EXERCISE: A bare count is the expected answer, namely the number of lines in the records that have the word "with".

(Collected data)
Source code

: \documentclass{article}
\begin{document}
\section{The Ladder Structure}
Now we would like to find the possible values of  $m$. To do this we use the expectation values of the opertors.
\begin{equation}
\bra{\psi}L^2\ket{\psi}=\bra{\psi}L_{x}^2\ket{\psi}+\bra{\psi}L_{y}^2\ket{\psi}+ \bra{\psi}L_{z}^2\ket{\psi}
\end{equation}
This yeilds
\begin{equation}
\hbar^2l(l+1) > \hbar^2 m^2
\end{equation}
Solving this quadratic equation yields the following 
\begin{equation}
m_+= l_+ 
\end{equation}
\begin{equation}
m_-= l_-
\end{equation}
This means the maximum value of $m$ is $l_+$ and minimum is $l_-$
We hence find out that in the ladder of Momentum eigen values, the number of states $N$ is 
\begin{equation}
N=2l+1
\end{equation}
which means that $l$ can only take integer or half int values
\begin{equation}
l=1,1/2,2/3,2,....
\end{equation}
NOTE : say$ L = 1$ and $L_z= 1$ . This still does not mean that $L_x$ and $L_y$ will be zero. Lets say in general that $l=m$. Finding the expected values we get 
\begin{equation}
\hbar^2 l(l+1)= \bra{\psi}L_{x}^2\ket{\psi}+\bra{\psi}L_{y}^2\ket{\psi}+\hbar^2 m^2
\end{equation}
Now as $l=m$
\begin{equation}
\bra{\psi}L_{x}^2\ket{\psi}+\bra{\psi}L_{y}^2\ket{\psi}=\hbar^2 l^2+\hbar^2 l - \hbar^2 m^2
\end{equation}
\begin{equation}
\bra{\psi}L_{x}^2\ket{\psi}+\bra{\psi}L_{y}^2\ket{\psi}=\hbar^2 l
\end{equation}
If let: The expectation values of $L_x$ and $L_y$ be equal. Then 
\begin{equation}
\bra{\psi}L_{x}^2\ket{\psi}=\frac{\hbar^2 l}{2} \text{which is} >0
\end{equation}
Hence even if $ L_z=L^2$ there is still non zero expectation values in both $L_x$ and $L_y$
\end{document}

...

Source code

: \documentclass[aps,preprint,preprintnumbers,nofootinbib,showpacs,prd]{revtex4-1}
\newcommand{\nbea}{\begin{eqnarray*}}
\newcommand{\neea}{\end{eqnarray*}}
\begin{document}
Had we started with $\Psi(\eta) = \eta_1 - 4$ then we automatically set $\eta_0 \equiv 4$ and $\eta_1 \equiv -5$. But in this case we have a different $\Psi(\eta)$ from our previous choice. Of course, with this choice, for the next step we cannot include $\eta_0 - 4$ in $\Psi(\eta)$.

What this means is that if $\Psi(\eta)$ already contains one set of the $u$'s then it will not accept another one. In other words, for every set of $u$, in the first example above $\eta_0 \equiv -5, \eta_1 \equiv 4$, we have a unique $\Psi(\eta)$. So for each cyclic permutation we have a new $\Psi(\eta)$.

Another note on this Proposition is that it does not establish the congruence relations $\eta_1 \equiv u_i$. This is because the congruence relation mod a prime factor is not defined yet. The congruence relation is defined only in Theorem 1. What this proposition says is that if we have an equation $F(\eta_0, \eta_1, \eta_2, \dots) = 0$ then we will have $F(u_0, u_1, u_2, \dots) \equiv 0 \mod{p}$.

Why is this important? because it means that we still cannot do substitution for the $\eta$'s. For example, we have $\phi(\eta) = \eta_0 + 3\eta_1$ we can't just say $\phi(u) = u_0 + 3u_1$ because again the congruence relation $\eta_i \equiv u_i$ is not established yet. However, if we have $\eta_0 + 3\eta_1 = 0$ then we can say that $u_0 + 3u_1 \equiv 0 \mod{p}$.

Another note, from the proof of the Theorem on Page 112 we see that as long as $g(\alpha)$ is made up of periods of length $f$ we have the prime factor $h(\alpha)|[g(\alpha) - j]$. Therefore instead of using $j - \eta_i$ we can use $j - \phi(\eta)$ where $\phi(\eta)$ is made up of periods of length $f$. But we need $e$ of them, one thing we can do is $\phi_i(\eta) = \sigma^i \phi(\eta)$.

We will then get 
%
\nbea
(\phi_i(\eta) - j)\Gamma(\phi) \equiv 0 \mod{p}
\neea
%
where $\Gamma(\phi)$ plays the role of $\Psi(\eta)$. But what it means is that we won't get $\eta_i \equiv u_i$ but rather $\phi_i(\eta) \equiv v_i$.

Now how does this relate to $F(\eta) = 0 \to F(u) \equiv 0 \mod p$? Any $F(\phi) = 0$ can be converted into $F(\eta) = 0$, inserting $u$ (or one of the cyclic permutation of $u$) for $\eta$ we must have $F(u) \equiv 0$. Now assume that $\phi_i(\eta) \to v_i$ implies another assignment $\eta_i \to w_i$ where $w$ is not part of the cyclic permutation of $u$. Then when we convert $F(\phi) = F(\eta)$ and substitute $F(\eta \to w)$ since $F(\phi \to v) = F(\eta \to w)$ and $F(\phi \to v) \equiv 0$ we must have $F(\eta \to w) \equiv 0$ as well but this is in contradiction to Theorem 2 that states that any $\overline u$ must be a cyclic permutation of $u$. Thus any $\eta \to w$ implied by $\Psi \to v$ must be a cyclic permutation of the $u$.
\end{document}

---

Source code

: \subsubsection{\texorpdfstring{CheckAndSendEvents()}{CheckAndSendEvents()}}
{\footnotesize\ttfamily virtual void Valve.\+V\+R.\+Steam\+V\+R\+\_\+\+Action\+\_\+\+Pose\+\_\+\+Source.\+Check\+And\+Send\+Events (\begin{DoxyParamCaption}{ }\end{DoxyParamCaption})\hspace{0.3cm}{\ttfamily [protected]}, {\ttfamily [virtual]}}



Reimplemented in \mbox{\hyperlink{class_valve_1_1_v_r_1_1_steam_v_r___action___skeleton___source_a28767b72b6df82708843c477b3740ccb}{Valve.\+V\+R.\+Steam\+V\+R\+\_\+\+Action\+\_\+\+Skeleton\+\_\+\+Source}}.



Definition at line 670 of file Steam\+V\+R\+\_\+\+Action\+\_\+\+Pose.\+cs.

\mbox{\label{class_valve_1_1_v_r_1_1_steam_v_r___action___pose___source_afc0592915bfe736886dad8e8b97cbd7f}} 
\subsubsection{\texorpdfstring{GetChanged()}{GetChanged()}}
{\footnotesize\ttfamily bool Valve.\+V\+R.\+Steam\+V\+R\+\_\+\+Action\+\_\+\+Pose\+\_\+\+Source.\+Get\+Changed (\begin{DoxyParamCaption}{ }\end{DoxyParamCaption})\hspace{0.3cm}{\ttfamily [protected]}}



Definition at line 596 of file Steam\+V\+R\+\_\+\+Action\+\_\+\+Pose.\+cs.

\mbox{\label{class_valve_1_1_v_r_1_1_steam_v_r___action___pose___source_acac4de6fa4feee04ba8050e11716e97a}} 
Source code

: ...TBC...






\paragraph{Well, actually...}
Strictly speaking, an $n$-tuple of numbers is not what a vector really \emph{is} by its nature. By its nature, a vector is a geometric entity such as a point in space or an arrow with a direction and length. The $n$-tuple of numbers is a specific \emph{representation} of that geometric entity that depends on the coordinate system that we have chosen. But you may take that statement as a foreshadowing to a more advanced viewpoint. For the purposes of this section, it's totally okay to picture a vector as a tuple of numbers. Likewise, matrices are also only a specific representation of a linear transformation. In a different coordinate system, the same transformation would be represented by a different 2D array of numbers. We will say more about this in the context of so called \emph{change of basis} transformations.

RESPONSE FOR THIS EXERCISE: 2